3

I want to Display a tree-like subgraph showing all paths starting from a single node. Most connections are bidirectional(2 edges at the moment probably change to 1 edge instead for better performance) and I have different types of relationships. But theres one special sequence of nodes and relations leading into even more loops and this sequence shouldn't be displayed in the resulting graph.

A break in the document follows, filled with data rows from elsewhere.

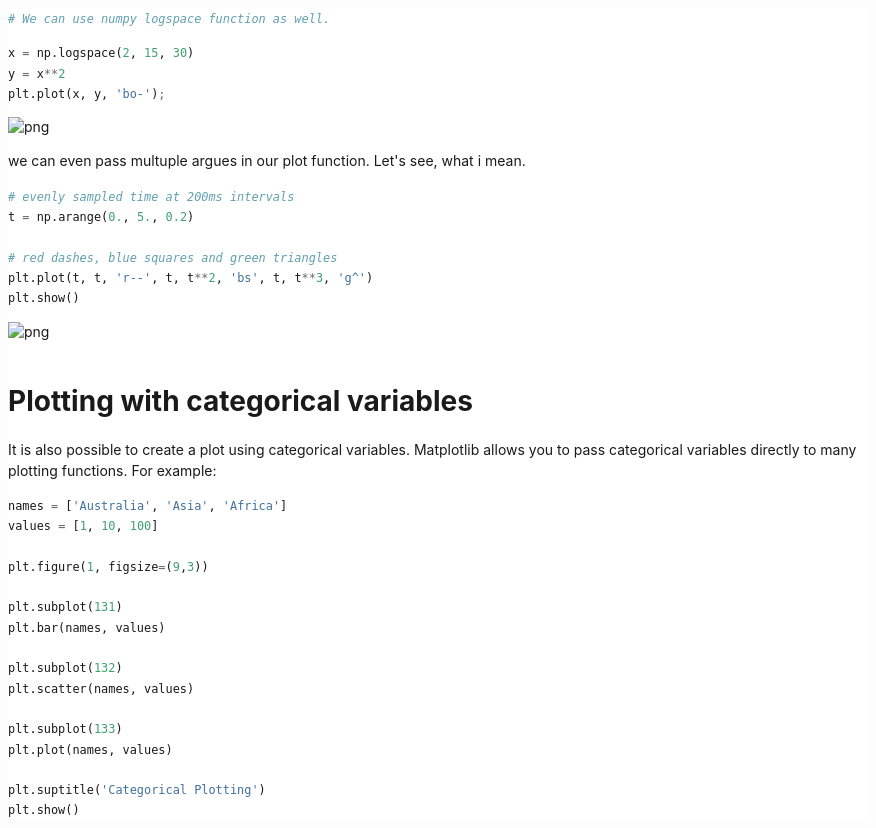 

```python
# We can use numpy logspace function as well.
```


```python
x = np.logspace(2, 15, 30)
y = x**2
plt.plot(x, y, 'bo-');

```


![png](/assets/images/pyplot/output_16_0.png)


we can even pass multuple argues in our plot function. Let's 
see, what i mean.


```python
# evenly sampled time at 200ms intervals
t = np.arange(0., 5., 0.2)

# red dashes, blue squares and green triangles
plt.plot(t, t, 'r--', t, t**2, 'bs', t, t**3, 'g^')
plt.show()
```


![png](/assets/images/pyplot/output_18_0.png)


# Plotting with categorical variables
It is also possible to create a plot using categorical variables. Matplotlib allows you to pass categorical variables directly to many plotting functions. For example:


```python
names = ['Australia', 'Asia', 'Africa']
values = [1, 10, 100]

plt.figure(1, figsize=(9,3)) 

plt.subplot(131)
plt.bar(names, values)

plt.subplot(132)
plt.scatter(names, values)

plt.subplot(133)
plt.plot(names, values)

plt.suptitle('Categorical Plotting')
plt.show()

```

MATCH p=(n)-[r*0..4]-(m) WHERE n.CAT='a1' RETURN p

This Query is nearly solving the problem, but I couldnt find/create the correct query to leave the sequence out of the graph. The depth is still limited because with depth [r*0..9] neo4j web app stopped responding (not the main problem! I already know how to improve/fix this) and it took a while to stop the database. The Sequence is creating the most unwanted permutations and tons of possible paths and loops. There is no way to change the relations(except using 1 edge instead of 2, practically its bidirectional but as far as i know the operation should still be the same and less complex, correct me know if I'm wrong) between the nodes because with another starting node the relation is potentially needed.

Sequence:

(x)-[:relation2]-(y)-[:relation2]-(z)

and x,y,z all having the same propertie value at CAT='variable'. It's always the same relation and the same propertie. The values and the nodes vary.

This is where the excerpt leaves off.